--- Data records Enclosed Below ---
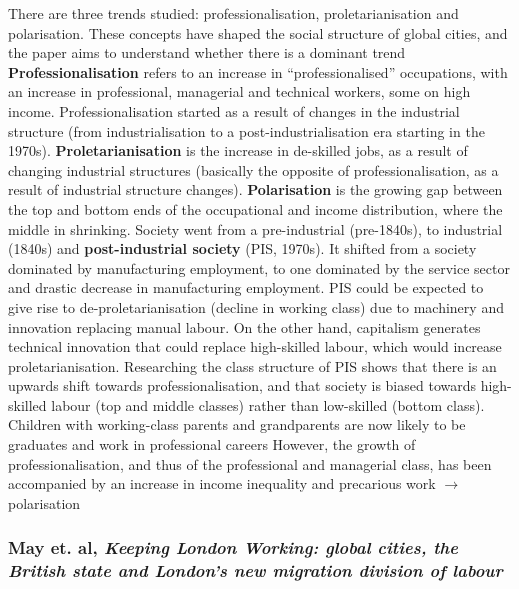 \documentclass{article}
\begin{document}
\begin{outline}
	\1 There are three trends studied: professionalisation, proletarianisation and polarisation. These concepts have shaped the social structure of global cities, and the paper aims to understand whether there is a dominant trend
	\1 \textbf{Professionalisation} refers to an increase in ``professionalised'' occupations, with an increase in professional, managerial and technical workers, some on high income. Professionalisation started as a result of changes in the industrial structure (from industrialisation to a post-industrialisation era starting in the 1970s).
	\1 \textbf{Proletarianisation} is the increase in de-skilled jobs, as a result of changing industrial structures (basically the opposite of professionalisation, as a result of industrial structure changes).
	\1 \textbf{Polarisation} is the growing gap between the top and bottom ends of the occupational and income distribution, where the middle in shrinking.
	\1 Society went from a pre-industrial (pre-1840s), to industrial (1840s) and \textbf{post-industrial society} (PIS, 1970s). 
		\2 It shifted from a society dominated by manufacturing employment, to one dominated by the service sector and drastic decrease in manufacturing employment. PIS could be expected to give rise to de-proletarianisation (decline in working class) due to machinery and innovation replacing manual labour. On the other hand, capitalism generates technical innovation that could replace high-skilled labour, which would increase proletarianisation.
		\2 Researching the class structure of PIS shows that there is an upwards shift towards professionalisation, and that society is biased towards high-skilled labour (top and middle classes) rather than low-skilled (bottom class). Children with working-class parents and grandparents are now likely to be graduates and work in professional careers
		\2 However, the growth of professionalisation, and thus of the professional and managerial class, has been accompanied by an increase in income inequality and precarious work $\rightarrow$ polarisation
 \end{outline}

\subsubsection{May et. al, \textit{Keeping London Working: global cities, the British state and London's new migration division of labour}}
\end{document}
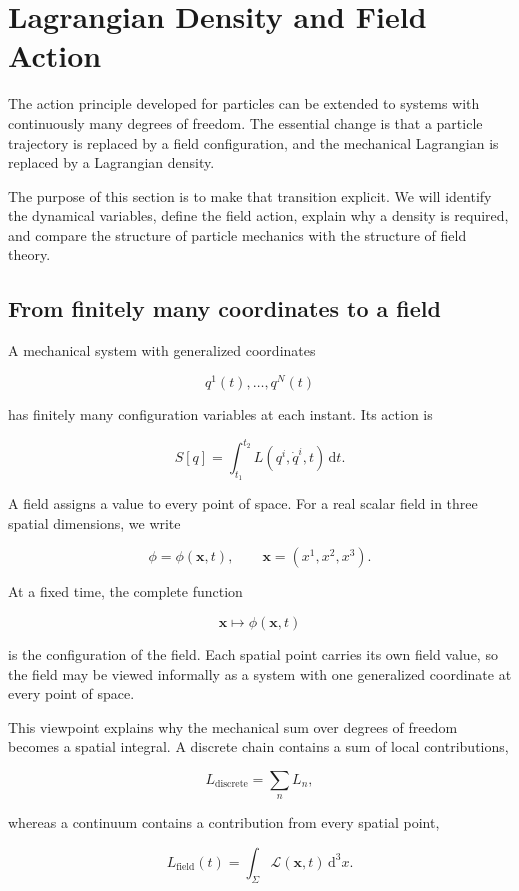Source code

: \section{Lagrangian Density and Field Action}
\label{sec:lagrangian_density_and_field_action}

The action principle developed for particles can be extended to systems with continuously many degrees of freedom. The essential change is that a particle trajectory is replaced by a field configuration, and the mechanical Lagrangian is replaced by a Lagrangian density.

The purpose of this section is to make that transition explicit. We will identify the dynamical variables, define the field action, explain why a density is required, and compare the structure of particle mechanics with the structure of field theory.

\subsection{From finitely many coordinates to a field}

A mechanical system with generalized coordinates

\[
q^{1}(t),\ldots,q^{N}(t)
\]

has finitely many configuration variables at each instant. Its action is

\[
S[q]
=
\int_{t_{1}}^{t_{2}}
L(q^{i},\dot q^{i},t)
\,\mathrm{d}t.
\]

A field assigns a value to every point of space. For a real scalar field in three spatial dimensions, we write

\[
\phi=\phi(\mathbf{x},t),
\qquad
\mathbf{x}=(x^{1},x^{2},x^{3}).
\]

At a fixed time, the complete function

\[
\mathbf{x}\longmapsto\phi(\mathbf{x},t)
\]

is the configuration of the field. Each spatial point carries its own field value, so the field may be viewed informally as a system with one generalized coordinate at every point of space.

This viewpoint explains why the mechanical sum over degrees of freedom becomes a spatial integral. A discrete chain contains a sum of local contributions,

\[
L_{\mathrm{discrete}}
=
\sum_{n}L_{n},
\]

whereas a continuum contains a contribution from every spatial point,

\[
L_{\mathrm{field}}(t)
=
\int_{\Sigma}
\mathcal{L}(\mathbf{x},t)
\,\mathrm{d}^{3}x.
\]

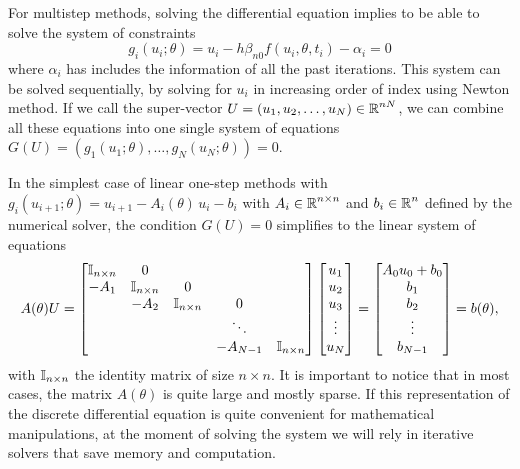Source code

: For multistep methods, solving the differential equation implies to be able to solve the system of constraints
\begin{equation}
    g_i(u_i; \theta) = u_i - h \beta_{n0} f(u_i, \theta, t_i) - \alpha_i = 0
\end{equation}
where $\alpha_i$ has includes the information of all the past iterations. 
This system can be solved sequentially, by solving for $u_i$ in increasing order of index using Newton method. 
If we call the super-vector $U = (u_1, u_2, \ldots, u_N) \in \operatorname{\mathbb{R}}^{nN}$, we can combine all these equations into one single system of equations $G(U) = (g_1(u_1; \theta), \ldots, g_N(u_N; \theta)) = 0$.

In the simplest case of linear one-step methods with $g_i (u_{i+1}; \theta) = u_{i+1} - A_i (\theta) \, u_i - b_i$ with $A_i \in \operatorname{\mathbb{R}}^{n \times n}$ and $b_i \in \operatorname{\mathbb{R}}^n$ defined by the numerical solver, the condition $G(U)=0$ simplifies to the linear system of equations 
\begin{equation}
    A(\theta) U 
    = 
    \begin{bmatrix}
        \operatorname{\mathbb{I}}_{n \times n} & 0 &   &  & \\
        -A_1 & \operatorname{\mathbb{I}}_{n \times n} & 0 &  &  \\
          & -A_2 & \operatorname{\mathbb{I}}_{n \times n} & 0 &  \\
         &  &   & \ddots &   \\
         &  &  & -A_{N-1} & \operatorname{\mathbb{I}}_{n \times n}
    \end{bmatrix}
    \begin{bmatrix}
        u_1 \\
        u_2 \\
        u_3 \\
        \vdots \\
        u_N
    \end{bmatrix}
    = 
    \begin{bmatrix}
        A_0 u_0 + b_0 \\
        b_1 \\
        b_2 \\
        \vdots \\
        b_{N-1}
    \end{bmatrix}
    = 
    b(\theta), 
\end{equation}
with $\operatorname{\mathbb{I}}_{n \times n}$ the identity matrix of size $n \times n$.
It is important to notice that in most cases, the matrix $A(\theta)$ is quite large and mostly sparse. 
If this representation of the discrete differential equation is quite convenient for mathematical manipulations, at the moment of solving the system we will rely in iterative solvers that save memory and computation.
--- End of Enclosed Data records ---
Work item: All of the data needs repeating exactly, but the pictures do not.

Solved problem:
 \documentclass{article}
\begin{document}
\begin{outline}
	\1 There are three trends studied: professionalisation, proletarianisation and polarisation. These concepts have shaped the social structure of global cities, and the paper aims to understand whether there is a dominant trend
	\1 \textbf{Professionalisation} refers to an increase in ``professionalised'' occupations, with an increase in professional, managerial and technical workers, some on high income. Professionalisation started as a result of changes in the industrial structure (from industrialisation to a post-industrialisation era starting in the 1970s).
	\1 \textbf{Proletarianisation} is the increase in de-skilled jobs, as a result of changing industrial structures (basically the opposite of professionalisation, as a result of industrial structure changes).
	\1 \textbf{Polarisation} is the growing gap between the top and bottom ends of the occupational and income distribution, where the middle in shrinking.
	\1 Society went from a pre-industrial (pre-1840s), to industrial (1840s) and \textbf{post-industrial society} (PIS, 1970s). 
		\2 It shifted from a society dominated by manufacturing employment, to one dominated by the service sector and drastic decrease in manufacturing employment. PIS could be expected to give rise to de-proletarianisation (decline in working class) due to machinery and innovation replacing manual labour. On the other hand, capitalism generates technical innovation that could replace high-skilled labour, which would increase proletarianisation.
		\2 Researching the class structure of PIS shows that there is an upwards shift towards professionalisation, and that society is biased towards high-skilled labour (top and middle classes) rather than low-skilled (bottom class). Children with working-class parents and grandparents are now likely to be graduates and work in professional careers
		\2 However, the growth of professionalisation, and thus of the professional and managerial class, has been accompanied by an increase in income inequality and precarious work $\rightarrow$ polarisation
 \end{outline}

\subsubsection{May et. al, \textit{Keeping London Working: global cities, the British state and London's new migration division of labour}}
\end{document}
Source code

: \section{Lagrangian Density and Field Action}
\label{sec:lagrangian_density_and_field_action}

The action principle developed for particles can be extended to systems with continuously many degrees of freedom. The essential change is that a particle trajectory is replaced by a field configuration, and the mechanical Lagrangian is replaced by a Lagrangian density.

The purpose of this section is to make that transition explicit. We will identify the dynamical variables, define the field action, explain why a density is required, and compare the structure of particle mechanics with the structure of field theory.

\subsection{From finitely many coordinates to a field}

A mechanical system with generalized coordinates

\[
q^{1}(t),\ldots,q^{N}(t)
\]

has finitely many configuration variables at each instant. Its action is

\[
S[q]
=
\int_{t_{1}}^{t_{2}}
L(q^{i},\dot q^{i},t)
\,\mathrm{d}t.
\]

A field assigns a value to every point of space. For a real scalar field in three spatial dimensions, we write

\[
\phi=\phi(\mathbf{x},t),
\qquad
\mathbf{x}=(x^{1},x^{2},x^{3}).
\]

At a fixed time, the complete function

\[
\mathbf{x}\longmapsto\phi(\mathbf{x},t)
\]

is the configuration of the field. Each spatial point carries its own field value, so the field may be viewed informally as a system with one generalized coordinate at every point of space.

This viewpoint explains why the mechanical sum over degrees of freedom becomes a spatial integral. A discrete chain contains a sum of local contributions,

\[
L_{\mathrm{discrete}}
=
\sum_{n}L_{n},
\]

whereas a continuum contains a contribution from every spatial point,

\[
L_{\mathrm{field}}(t)
=
\int_{\Sigma}
\mathcal{L}(\mathbf{x},t)
\,\mathrm{d}^{3}x.
\]

Source code

: For multistep methods, solving the differential equation implies to be able to solve the system of constraints
\begin{equation}
    g_i(u_i; \theta) = u_i - h \beta_{n0} f(u_i, \theta, t_i) - \alpha_i = 0
\end{equation}
where $\alpha_i$ has includes the information of all the past iterations. 
This system can be solved sequentially, by solving for $u_i$ in increasing order of index using Newton method. 
If we call the super-vector $U = (u_1, u_2, \ldots, u_N) \in \operatorname{\mathbb{R}}^{nN}$, we can combine all these equations into one single system of equations $G(U) = (g_1(u_1; \theta), \ldots, g_N(u_N; \theta)) = 0$.

In the simplest case of linear one-step methods with $g_i (u_{i+1}; \theta) = u_{i+1} - A_i (\theta) \, u_i - b_i$ with $A_i \in \operatorname{\mathbb{R}}^{n \times n}$ and $b_i \in \operatorname{\mathbb{R}}^n$ defined by the numerical solver, the condition $G(U)=0$ simplifies to the linear system of equations 
\begin{equation}
    A(\theta) U 
    = 
    \begin{bmatrix}
        \operatorname{\mathbb{I}}_{n \times n} & 0 &   &  & \\
        -A_1 & \operatorname{\mathbb{I}}_{n \times n} & 0 &  &  \\
          & -A_2 & \operatorname{\mathbb{I}}_{n \times n} & 0 &  \\
         &  &   & \ddots &   \\
         &  &  & -A_{N-1} & \operatorname{\mathbb{I}}_{n \times n}
    \end{bmatrix}
    \begin{bmatrix}
        u_1 \\
        u_2 \\
        u_3 \\
        \vdots \\
        u_N
    \end{bmatrix}
    = 
    \begin{bmatrix}
        A_0 u_0 + b_0 \\
        b_1 \\
        b_2 \\
        \vdots \\
        b_{N-1}
    \end{bmatrix}
    = 
    b(\theta), 
\end{equation}
with $\operatorname{\mathbb{I}}_{n \times n}$ the identity matrix of size $n \times n$.
It is important to notice that in most cases, the matrix $A(\theta)$ is quite large and mostly sparse. 
If this representation of the discrete differential equation is quite convenient for mathematical manipulations, at the moment of solving the system we will rely in iterative solvers that save memory and computation.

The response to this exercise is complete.